Monday, October 20, 2008

Be Careful About Me
(Chuck's Mantra)



Be careful about me. Be careful about my (ancestral) country and my people and how we tell our history. We Irish prefer embroideries to plain cloth. If we are challenged about this tendency, we will deny it and say grimly: “We have much to remember.”

“But,” you may argue, “isn’t memory at least unreliable? And often a downright liar?”
Maybe. To us Irish, though, memory is a canvas—stretched, primed, and ready for painting on. We love the “story” part of the word “history,” and we love it trimmed out with color and drama, ribbons and bows. Listen to our tunes, observe a Celtic scroll: we always decorate our essence. This is not a matter of behavior; it is our national character.
As a consequence of this ornamenting, we are accused of revising the past. People say that we reinvent the truth, especially when it comes to the history of our famous oppression by England, the victimhood that has become our great good fortune.
And do we? Do we embellish that seven hundred years since the Norman barons sailed to our southeast shores? Do we magnify those men in silver armor, though they stood only five feet six inches tall? Do we make epic those little local wars, often fought across rivers no more than some few feet wide? Do we render monumental the tiny revolutions fought on cabbage patches by no more than dozens of men with pitchforks and slings?
Perhaps we do. And why should we not? After all, what is history but one man’s cloak cut from the beautiful cloth of Time?
Customarily, history is written by the victors; in Ireland the vanquished wrote it too and wrote it more powerfully. That is why I say, “Be careful about my country and how we tell our history.” And in this account of my life as I have so far lived it, you will also have to make up your own mind about whether I too indulge in such invention, in particular about myself.
All who write history have reasons for doing so, and there is nothing so dangerous as a history written for a reason of the heart. The deeper the reason, the more unreliable the history; that is why I say, “Be careful about me.”
Frank Delany
"Tipperary"
2007

Sunday, October 19, 2008

I am starting this Blog with a dubious perspective: I don't know whether I want this Blog or not.

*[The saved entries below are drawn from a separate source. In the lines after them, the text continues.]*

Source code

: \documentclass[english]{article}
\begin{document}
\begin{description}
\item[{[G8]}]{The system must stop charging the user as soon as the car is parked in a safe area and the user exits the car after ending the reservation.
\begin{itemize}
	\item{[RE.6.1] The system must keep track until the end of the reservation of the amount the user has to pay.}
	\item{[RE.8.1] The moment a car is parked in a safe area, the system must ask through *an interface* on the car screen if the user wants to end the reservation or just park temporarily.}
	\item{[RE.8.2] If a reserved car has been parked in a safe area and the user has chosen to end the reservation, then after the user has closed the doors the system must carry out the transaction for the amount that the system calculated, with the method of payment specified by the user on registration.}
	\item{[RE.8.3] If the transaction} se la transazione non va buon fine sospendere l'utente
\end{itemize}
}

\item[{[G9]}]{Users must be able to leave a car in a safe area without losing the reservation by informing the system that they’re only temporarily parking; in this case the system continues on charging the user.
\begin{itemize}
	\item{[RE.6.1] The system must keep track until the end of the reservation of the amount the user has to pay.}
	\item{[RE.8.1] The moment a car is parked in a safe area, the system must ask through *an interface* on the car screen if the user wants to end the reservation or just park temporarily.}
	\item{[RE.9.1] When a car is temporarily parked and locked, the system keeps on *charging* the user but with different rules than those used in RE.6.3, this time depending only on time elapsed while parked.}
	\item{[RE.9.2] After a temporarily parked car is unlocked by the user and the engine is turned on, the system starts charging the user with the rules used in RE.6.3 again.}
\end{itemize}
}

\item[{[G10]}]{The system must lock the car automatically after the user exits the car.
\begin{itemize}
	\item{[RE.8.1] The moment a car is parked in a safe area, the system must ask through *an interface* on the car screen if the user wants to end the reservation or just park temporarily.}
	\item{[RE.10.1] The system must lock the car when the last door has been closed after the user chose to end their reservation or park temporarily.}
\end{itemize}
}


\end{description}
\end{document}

My ideas, my "lists", my dreams, my "posts" and "pet peaves", are just that - mine. Do I want to share them in a public forum? Will they be cheered, challenged, discussed behind my back, ridiculed? I don't know how to answer these things, so I sit hear wondering....... Who really cares about me that much that they want to spend their valuable time reading my "stuff"? It's a fair question. If I am asking it of you, maybe you should be asking it of yourself.

Let's see what emerges here over the coming weeks & months. I'll let you be the judge, but know that I am judging tto!